EXERCISE AIM: Count lines, not occurrences: report how many lines in the records hold the string "reports", and nothing else.

ENTRIES SHOWN:
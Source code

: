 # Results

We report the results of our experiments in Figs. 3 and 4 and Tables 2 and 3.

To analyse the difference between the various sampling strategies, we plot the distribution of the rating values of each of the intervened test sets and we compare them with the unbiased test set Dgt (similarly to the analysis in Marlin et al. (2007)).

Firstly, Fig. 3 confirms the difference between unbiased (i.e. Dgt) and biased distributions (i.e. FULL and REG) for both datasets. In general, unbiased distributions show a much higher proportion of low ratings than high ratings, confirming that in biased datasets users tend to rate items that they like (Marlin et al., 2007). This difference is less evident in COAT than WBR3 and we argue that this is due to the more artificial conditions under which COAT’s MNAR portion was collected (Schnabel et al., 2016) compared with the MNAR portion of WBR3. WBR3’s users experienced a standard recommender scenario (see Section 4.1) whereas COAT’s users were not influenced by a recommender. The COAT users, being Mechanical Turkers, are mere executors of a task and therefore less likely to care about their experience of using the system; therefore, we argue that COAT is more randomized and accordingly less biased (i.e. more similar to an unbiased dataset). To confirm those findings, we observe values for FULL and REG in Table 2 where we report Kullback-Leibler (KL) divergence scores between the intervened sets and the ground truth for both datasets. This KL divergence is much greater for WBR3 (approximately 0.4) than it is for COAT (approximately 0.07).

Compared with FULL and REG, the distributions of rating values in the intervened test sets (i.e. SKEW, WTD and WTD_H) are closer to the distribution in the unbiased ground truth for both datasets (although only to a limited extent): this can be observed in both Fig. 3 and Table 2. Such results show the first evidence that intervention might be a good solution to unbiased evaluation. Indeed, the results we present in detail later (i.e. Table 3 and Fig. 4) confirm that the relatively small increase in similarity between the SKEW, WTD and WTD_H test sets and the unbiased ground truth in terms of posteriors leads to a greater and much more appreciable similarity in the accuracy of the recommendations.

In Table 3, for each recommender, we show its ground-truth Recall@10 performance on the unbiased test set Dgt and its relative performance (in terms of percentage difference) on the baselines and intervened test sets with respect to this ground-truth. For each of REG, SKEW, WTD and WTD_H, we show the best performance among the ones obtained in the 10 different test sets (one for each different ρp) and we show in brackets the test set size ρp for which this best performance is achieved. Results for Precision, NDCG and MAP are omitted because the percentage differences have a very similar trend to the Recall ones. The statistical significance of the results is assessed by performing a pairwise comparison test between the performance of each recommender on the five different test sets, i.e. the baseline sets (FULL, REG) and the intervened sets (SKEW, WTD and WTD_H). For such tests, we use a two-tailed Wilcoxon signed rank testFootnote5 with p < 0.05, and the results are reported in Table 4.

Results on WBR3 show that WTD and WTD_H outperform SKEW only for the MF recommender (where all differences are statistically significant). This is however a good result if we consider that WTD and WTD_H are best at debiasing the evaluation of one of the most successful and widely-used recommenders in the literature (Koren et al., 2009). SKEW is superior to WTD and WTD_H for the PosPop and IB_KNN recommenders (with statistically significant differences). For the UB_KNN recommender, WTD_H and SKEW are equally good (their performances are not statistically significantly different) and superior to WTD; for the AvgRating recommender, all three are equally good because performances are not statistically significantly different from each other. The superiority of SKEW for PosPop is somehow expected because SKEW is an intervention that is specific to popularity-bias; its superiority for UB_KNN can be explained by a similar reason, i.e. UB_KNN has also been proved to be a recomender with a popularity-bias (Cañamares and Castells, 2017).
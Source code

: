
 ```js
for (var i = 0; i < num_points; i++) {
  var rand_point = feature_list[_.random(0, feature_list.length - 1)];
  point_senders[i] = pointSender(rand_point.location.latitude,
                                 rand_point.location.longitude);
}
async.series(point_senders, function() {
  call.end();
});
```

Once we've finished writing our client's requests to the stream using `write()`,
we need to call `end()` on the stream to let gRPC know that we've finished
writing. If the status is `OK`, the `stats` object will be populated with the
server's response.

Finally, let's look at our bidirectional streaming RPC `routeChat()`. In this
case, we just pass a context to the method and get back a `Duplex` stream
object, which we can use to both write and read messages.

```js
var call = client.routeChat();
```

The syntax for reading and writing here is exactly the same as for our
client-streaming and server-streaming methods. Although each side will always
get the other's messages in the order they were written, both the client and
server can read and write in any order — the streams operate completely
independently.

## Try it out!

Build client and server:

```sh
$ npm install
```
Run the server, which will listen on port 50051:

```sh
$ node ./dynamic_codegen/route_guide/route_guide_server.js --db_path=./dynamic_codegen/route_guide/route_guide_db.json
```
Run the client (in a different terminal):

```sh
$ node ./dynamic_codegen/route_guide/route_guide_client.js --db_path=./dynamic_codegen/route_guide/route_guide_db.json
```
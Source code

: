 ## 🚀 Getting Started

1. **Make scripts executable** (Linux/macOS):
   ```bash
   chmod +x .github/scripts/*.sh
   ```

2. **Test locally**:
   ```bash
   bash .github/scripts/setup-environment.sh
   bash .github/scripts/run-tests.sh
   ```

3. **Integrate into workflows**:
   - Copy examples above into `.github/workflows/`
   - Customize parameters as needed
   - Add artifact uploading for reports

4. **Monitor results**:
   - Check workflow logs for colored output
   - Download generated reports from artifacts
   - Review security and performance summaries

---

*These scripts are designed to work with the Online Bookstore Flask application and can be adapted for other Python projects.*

WRITTEN SOLUTION: 2